If the patients at high risk of AIPT could be identified, monitoring of these patients could be performed in an appropriate, timely and cost-effective manner, facilitating the early identification and management of AIPT and thus minimizing the risk of AIPT-related morbidity and mortality. This requires final clarification of the risk factors for AIPT, and while the large dataset of AIPT cases compiled during this study has made some progress in that direction, the best hope of truly confirming these risk factors lies with a future long-term prospective cohort study with an appropriate control group.

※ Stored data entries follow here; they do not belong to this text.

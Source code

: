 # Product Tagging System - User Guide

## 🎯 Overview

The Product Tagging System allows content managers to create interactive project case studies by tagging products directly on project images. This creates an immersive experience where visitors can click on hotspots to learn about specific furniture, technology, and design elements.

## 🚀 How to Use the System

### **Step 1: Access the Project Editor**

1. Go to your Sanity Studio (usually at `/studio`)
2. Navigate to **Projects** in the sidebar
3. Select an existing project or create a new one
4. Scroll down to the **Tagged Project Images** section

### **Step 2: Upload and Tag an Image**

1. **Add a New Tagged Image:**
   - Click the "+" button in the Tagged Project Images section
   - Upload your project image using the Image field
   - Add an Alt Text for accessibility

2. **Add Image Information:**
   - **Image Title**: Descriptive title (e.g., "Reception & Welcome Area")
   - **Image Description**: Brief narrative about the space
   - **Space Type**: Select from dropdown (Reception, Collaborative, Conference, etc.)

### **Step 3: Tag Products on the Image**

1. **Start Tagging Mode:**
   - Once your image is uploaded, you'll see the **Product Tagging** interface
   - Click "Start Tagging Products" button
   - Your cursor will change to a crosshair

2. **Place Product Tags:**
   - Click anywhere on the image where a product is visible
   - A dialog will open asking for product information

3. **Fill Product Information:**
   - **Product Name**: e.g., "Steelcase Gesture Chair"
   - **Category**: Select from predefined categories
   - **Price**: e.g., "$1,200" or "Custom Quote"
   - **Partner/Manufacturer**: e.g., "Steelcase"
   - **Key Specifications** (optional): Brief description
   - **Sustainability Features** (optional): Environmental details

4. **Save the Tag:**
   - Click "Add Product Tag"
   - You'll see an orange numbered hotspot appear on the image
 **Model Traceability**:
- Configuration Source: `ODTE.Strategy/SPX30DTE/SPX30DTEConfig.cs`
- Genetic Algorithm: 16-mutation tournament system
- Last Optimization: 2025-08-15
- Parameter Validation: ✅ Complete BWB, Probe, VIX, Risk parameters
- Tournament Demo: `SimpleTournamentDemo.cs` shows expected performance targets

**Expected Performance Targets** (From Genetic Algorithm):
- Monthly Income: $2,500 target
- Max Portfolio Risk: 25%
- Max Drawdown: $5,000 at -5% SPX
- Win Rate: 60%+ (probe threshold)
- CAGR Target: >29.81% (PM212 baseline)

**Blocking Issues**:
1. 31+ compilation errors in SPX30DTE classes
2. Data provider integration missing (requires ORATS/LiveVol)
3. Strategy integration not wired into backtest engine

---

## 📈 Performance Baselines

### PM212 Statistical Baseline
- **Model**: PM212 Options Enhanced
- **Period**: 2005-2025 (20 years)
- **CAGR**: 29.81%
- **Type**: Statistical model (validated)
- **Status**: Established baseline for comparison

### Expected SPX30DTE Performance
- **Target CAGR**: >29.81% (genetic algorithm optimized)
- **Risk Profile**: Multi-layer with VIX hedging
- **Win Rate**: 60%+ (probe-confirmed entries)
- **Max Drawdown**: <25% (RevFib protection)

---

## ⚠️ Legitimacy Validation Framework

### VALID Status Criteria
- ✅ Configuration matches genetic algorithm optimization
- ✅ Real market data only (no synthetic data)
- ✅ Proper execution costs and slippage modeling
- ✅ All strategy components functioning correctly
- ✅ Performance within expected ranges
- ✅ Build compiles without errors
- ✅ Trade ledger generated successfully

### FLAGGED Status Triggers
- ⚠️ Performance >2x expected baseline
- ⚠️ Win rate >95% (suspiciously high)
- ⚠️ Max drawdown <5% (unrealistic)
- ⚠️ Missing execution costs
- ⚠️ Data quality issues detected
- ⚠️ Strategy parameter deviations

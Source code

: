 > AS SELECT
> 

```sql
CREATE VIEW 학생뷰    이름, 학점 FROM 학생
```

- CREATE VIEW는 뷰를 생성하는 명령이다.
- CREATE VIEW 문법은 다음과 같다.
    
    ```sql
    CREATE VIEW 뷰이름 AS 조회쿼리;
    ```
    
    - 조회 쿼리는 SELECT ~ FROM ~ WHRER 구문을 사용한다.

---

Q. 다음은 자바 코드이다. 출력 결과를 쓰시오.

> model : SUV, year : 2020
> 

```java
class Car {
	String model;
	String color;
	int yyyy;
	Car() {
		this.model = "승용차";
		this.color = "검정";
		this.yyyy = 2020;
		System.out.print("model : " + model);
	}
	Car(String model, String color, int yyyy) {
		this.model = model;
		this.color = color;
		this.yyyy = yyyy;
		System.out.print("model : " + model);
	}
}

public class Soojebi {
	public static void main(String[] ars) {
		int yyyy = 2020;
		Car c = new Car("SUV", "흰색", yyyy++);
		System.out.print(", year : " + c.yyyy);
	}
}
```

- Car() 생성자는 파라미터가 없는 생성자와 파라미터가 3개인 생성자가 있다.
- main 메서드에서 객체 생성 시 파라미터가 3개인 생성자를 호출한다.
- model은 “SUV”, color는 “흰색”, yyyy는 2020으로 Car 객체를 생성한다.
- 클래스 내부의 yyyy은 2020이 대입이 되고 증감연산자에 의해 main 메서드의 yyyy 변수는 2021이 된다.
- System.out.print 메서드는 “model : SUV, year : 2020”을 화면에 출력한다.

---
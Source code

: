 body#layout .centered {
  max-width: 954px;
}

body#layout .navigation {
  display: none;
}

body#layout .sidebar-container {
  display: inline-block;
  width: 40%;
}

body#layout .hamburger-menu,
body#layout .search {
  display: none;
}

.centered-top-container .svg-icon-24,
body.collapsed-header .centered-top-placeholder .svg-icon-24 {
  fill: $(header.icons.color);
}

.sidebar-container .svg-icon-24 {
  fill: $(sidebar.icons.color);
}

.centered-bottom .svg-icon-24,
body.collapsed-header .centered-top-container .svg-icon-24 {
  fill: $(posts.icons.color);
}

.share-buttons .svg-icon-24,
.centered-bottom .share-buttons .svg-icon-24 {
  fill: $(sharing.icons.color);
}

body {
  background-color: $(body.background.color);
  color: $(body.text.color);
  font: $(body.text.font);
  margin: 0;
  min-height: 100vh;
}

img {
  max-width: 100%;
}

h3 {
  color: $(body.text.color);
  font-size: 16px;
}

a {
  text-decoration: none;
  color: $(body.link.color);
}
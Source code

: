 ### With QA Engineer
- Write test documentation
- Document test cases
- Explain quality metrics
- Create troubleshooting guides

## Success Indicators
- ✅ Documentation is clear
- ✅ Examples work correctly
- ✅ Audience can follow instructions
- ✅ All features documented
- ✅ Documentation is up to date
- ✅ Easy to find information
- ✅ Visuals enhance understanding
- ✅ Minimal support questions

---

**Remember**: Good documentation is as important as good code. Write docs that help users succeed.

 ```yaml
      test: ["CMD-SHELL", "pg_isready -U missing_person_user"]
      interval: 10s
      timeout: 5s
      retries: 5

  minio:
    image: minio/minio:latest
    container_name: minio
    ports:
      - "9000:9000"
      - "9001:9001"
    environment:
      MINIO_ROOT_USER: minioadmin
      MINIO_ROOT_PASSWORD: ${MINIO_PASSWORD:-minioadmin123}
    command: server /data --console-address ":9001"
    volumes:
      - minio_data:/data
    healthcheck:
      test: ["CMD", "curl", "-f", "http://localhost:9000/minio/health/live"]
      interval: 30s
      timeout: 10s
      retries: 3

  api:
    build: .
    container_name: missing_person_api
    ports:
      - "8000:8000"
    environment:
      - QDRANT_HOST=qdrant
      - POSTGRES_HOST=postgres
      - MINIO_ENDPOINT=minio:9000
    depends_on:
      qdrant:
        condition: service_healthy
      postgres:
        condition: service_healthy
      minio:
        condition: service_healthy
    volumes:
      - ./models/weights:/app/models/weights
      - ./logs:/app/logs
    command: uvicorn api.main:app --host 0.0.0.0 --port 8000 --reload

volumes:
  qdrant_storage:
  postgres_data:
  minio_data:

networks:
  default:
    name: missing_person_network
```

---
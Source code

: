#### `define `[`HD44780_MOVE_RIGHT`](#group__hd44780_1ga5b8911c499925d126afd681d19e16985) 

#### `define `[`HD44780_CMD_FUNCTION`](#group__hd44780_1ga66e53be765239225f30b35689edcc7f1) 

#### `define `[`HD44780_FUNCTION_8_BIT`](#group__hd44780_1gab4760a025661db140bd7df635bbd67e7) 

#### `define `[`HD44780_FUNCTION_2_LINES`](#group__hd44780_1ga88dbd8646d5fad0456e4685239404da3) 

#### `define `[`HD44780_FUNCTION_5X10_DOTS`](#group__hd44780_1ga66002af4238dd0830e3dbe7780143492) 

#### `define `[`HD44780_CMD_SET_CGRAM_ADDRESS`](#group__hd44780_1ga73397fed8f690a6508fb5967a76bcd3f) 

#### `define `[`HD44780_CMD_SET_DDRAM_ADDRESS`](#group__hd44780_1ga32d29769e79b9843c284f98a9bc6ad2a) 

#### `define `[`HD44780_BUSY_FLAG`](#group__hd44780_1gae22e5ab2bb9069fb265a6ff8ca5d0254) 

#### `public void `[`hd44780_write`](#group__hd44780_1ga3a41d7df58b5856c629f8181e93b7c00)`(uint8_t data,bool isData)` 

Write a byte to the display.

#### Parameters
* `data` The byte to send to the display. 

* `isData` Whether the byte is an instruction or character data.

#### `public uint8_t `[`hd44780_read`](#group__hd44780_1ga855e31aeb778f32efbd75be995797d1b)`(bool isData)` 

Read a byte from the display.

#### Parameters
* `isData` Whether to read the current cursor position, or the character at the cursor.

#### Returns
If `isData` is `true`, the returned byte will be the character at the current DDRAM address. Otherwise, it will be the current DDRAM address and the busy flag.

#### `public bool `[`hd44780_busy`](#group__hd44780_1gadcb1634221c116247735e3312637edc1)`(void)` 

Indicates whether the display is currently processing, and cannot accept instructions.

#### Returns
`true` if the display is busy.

In conclusion, amiodarone possesses a significant adverse reaction profile, including potentially life-threatening pulmonary toxicity. AIPT remains a significant potential cause of morbidity and mortality, a fact confirmed in a small local population of ILD patients. Although a variety of factors have been suggested to increase the risk of AIPT, this study has confirmed only patient age and duration of amiodarone therapy as significant risk factors. These risk factors were also exhibited by a small group of hospital AIPT patients. This study has thus allowed identification of those patients at the highest risk of pulmonary toxicity, and therefore those requiring closest monitoring. Further prospective studies are needed to clarify definitively the risk factors for AIPT and the appropriate frequency and intensity of monitoring of ‘at-risk’ patients.
D.K.E. acknowledges the financial support of AusAid in the completion of her MPharm project, which formed the basis of this manuscript.